TASK STATEMENT: Count up the lines below containing the word "publicidade", and give the result with no other words.
··· TASK INPUTS ···
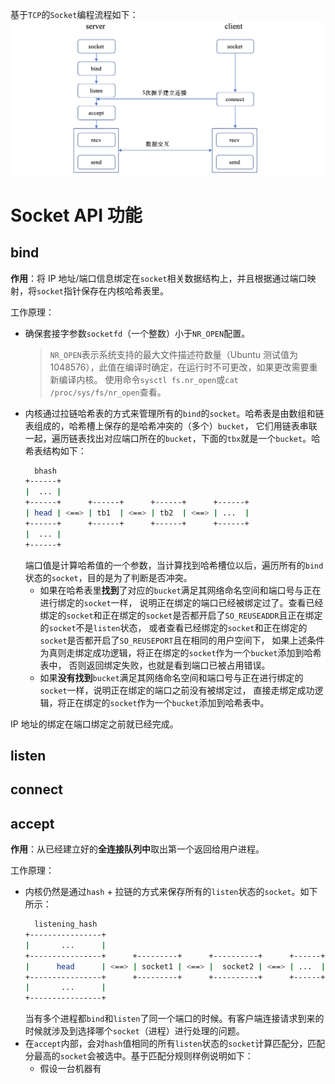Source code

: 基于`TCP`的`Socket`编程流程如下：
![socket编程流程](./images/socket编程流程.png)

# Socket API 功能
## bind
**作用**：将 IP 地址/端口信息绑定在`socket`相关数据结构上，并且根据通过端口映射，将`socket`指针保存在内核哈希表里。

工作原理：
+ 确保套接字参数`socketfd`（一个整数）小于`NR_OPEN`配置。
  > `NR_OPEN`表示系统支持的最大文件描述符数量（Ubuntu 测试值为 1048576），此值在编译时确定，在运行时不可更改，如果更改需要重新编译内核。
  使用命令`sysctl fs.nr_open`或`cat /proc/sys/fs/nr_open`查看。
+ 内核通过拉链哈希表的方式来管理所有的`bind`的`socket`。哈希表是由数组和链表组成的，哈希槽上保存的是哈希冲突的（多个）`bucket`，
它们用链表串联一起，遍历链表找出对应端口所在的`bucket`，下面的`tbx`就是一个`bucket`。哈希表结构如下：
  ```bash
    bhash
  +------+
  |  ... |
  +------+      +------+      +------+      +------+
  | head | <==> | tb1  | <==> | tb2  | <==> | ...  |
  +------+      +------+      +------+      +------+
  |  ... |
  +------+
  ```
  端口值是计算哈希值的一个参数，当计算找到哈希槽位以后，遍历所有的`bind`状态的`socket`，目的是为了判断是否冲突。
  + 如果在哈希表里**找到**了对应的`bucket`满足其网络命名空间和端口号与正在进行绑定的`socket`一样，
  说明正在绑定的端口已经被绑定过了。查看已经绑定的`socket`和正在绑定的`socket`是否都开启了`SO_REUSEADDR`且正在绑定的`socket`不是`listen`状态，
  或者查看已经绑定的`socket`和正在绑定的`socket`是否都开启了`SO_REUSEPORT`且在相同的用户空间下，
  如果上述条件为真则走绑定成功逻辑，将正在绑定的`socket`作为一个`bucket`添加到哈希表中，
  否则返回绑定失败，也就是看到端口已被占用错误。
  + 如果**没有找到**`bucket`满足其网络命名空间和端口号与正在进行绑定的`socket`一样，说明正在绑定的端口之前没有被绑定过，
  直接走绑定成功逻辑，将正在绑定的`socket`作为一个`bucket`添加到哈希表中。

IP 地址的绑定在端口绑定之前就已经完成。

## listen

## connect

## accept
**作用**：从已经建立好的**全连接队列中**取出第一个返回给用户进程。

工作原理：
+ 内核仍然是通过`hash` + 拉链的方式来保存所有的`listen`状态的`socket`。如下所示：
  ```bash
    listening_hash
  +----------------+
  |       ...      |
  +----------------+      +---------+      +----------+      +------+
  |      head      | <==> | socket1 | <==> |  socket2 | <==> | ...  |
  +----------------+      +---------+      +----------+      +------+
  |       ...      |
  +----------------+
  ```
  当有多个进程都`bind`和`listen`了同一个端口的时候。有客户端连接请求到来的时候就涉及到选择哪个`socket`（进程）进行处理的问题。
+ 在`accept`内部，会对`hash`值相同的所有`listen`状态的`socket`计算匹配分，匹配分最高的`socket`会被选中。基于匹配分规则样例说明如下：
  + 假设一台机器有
···
··· TASK INPUTS ···
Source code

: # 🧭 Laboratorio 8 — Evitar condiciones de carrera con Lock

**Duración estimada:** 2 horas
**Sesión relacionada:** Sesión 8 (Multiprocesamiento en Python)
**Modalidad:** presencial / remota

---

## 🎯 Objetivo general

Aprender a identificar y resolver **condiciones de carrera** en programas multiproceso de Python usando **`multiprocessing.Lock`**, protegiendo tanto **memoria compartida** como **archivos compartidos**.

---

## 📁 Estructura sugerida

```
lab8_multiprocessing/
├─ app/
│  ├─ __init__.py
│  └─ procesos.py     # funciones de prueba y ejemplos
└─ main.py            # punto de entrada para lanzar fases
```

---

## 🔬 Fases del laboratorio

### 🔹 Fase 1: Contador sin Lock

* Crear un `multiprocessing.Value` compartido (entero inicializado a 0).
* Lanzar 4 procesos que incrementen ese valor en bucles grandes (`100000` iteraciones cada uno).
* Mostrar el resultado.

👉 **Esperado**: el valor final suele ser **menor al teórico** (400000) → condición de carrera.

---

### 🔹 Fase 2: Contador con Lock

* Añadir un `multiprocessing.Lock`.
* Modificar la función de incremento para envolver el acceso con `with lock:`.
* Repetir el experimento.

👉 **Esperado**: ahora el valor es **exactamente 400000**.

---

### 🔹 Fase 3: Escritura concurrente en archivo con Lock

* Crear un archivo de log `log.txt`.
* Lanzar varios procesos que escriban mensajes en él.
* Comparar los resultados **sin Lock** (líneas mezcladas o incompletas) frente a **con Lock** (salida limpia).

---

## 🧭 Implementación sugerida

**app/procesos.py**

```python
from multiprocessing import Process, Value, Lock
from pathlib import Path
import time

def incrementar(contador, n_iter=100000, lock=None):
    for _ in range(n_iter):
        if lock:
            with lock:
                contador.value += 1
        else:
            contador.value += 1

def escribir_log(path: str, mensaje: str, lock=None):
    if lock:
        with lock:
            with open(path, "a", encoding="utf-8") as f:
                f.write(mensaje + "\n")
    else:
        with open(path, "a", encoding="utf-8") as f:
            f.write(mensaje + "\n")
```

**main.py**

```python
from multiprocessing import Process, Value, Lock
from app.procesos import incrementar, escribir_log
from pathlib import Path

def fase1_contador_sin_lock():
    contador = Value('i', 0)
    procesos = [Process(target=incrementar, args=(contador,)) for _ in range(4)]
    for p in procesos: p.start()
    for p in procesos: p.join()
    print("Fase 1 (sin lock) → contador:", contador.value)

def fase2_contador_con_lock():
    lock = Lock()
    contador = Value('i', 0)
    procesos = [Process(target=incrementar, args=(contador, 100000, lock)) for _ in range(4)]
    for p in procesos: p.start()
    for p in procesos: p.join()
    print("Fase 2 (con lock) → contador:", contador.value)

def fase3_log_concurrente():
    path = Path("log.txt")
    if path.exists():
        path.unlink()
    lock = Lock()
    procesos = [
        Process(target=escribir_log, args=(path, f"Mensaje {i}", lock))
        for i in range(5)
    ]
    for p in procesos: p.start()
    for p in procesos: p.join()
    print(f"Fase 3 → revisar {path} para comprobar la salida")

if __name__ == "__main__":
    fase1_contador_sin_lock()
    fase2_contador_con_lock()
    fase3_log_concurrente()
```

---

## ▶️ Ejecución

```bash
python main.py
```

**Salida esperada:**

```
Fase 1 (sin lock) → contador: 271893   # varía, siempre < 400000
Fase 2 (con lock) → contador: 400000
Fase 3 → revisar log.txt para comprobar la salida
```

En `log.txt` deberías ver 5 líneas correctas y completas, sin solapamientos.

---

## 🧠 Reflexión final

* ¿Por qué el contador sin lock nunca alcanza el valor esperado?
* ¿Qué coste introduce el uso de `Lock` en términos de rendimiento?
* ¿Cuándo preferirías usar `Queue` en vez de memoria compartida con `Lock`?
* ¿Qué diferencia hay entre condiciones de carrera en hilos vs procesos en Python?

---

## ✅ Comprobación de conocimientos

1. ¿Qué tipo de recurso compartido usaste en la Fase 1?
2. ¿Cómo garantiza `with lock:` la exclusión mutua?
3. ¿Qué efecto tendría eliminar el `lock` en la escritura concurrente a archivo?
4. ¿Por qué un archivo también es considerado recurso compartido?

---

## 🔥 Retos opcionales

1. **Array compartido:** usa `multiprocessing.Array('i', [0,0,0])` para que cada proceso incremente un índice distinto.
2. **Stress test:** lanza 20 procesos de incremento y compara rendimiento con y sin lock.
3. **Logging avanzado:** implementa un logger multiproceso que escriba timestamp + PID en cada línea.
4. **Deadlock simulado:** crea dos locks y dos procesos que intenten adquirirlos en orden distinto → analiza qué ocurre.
···
··· TASK INPUTS ···
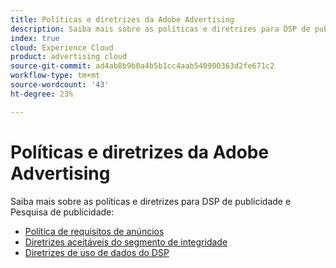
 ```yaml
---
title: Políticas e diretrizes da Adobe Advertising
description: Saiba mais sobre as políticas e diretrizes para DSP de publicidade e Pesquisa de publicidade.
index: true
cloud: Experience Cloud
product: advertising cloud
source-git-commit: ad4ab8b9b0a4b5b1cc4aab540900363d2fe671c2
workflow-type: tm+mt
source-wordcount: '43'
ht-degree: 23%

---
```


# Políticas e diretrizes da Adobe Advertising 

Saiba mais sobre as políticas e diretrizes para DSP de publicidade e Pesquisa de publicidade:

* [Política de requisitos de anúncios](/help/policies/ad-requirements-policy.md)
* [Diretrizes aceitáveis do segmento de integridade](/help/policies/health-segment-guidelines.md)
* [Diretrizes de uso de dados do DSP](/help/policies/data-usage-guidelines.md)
···
YOUR RESPONSE: 2